The population of leopards is increasing. Bhate finds that "in the last ten years, leopards have been spotted in 39 new villages".
For the past two decades, leopards have adapted so that sugarcane fields serve as their natural habitat. Every new generation of leopards instinctually prefers the fields and surrounding civil areas to actual jungles as their home.
Sajane cites the example of a leopard who was captured in Pune and taken to the Sanjay Gandhi National Park, fitting it with a GPS chip. Following the chip, they found that the leopard had taken to the road, travelling over 200 kilometres in a matter of three to four days, returning to its civil habitat in Pune.
The locals are not accepting of leopards in civil spaces and according to Sajane, the highest priority is "to change the mindset of the people". According to him, his district doesn’t have any recorded incidents of leopards attacking human beings, and claims that "it doesn’t happen". Leopards focus on the easy prey they find in civilisation, including stray dogs, goats and calves. The only solution to this problem, according to Sajane, is making people aware that "they are also animals and human beings are also animals", and that "we have to live along with them".

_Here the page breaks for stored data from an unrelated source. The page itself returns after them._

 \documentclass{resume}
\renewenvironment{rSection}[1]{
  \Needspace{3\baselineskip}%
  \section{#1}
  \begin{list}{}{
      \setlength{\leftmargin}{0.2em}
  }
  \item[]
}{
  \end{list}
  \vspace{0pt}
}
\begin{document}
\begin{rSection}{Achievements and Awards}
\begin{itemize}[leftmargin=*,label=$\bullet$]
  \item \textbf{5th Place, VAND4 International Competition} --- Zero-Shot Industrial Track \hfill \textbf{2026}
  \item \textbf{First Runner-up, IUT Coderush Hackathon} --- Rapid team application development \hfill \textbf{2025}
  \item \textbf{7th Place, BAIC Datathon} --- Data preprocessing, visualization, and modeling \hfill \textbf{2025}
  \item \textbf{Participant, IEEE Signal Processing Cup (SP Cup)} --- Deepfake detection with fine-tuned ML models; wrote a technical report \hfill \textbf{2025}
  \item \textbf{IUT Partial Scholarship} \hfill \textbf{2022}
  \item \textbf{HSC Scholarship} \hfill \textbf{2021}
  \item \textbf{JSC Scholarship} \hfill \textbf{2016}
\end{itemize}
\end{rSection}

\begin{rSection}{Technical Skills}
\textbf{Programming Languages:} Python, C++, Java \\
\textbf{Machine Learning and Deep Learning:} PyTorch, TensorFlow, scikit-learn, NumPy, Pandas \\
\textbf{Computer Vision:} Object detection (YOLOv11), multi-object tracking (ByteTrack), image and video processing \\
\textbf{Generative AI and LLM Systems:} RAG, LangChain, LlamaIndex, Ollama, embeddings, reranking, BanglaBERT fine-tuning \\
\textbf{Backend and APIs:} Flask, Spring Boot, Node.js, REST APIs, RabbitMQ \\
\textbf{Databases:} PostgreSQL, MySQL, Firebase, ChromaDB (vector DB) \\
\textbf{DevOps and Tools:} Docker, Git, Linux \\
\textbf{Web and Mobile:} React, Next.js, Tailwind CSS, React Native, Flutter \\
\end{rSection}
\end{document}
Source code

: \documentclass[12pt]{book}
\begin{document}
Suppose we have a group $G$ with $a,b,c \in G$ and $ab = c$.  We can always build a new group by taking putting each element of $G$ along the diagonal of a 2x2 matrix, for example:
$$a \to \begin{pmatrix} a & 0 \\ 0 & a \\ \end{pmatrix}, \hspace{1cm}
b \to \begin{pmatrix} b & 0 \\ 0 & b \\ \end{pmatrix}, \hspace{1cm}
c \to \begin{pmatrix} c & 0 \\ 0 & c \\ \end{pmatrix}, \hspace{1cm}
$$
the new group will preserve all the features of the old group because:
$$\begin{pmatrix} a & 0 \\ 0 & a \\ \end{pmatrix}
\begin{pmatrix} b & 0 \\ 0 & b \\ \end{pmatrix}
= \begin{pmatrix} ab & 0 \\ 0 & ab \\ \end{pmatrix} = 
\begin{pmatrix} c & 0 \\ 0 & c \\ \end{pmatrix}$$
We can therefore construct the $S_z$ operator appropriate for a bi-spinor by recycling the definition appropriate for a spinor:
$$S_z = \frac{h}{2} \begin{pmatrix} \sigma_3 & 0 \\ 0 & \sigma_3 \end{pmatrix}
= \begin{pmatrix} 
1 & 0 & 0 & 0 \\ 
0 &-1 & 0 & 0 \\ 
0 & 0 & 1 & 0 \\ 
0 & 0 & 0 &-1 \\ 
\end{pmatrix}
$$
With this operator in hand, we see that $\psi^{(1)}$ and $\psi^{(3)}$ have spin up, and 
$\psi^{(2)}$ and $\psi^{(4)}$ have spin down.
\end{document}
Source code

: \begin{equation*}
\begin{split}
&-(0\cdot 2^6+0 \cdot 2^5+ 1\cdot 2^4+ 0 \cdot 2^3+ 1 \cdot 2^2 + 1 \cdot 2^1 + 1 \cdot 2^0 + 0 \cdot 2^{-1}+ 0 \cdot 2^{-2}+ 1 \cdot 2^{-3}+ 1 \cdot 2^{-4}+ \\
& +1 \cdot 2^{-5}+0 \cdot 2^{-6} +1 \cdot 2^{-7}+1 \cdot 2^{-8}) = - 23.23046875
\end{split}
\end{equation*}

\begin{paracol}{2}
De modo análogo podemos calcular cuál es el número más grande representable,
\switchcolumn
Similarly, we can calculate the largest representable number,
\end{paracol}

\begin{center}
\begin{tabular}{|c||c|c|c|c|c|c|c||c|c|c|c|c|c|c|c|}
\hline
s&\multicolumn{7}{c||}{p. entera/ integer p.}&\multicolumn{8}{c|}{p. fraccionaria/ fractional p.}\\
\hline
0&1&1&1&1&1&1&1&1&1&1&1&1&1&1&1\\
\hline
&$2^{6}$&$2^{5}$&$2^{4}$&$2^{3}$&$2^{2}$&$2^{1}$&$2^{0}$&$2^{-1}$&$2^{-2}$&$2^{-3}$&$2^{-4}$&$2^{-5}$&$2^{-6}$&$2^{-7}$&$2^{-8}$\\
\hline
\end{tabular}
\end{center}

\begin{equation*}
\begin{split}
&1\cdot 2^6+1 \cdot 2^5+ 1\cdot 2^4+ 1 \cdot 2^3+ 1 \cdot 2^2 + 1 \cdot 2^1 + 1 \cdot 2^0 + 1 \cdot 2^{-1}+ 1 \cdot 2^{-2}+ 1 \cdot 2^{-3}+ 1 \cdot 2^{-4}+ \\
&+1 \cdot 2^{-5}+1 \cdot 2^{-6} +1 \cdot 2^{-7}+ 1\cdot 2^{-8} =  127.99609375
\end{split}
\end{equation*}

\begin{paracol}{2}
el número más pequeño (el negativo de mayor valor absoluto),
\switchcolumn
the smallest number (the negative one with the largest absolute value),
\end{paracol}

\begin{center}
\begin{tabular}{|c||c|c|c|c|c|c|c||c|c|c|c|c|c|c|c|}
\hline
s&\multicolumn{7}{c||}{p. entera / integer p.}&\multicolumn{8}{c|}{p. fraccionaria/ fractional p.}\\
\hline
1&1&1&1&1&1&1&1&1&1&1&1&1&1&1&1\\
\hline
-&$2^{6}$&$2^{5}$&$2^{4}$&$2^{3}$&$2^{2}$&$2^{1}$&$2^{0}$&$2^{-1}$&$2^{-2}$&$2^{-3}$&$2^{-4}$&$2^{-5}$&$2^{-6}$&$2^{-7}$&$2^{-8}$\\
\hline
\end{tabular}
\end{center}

Bhate says that while the forest department’s wildlife wing conducts a regular census, the territorial wing doesn’t have such records for other areas. They "don’t have any records of how many leopards are roaming outside the protected area". Bhate feels that "in the near future, this is going to cause a big havoc", and that immediate expert attention is required to bring order to the situation.
According to Sajane, awareness is the main concern of the government, besides setting up rapid response teams. When an incident such as this is recorded, a team strives to get there within an hour, and they have the training to capture such leopards if the need arises. Without modern equipment like tranquiliser guns, the officials are doing their best with the limited infrastructure.
Wildlife laws are being implemented more strictly more and punishment is guaranteed. "We are getting results", says Sajane, and adds that "the forest department is very positive", doing their duty and having accepted the fact that changing someone’s mindset isn’t something they are going to achieve in a day or even a year, but might well take generations.
While people are sometimes rescuing and helping trapped animals, such wildlife attacks have been reported before, attesting to the rising human-animal conflict and highlighting the need for the urgent spread of awareness.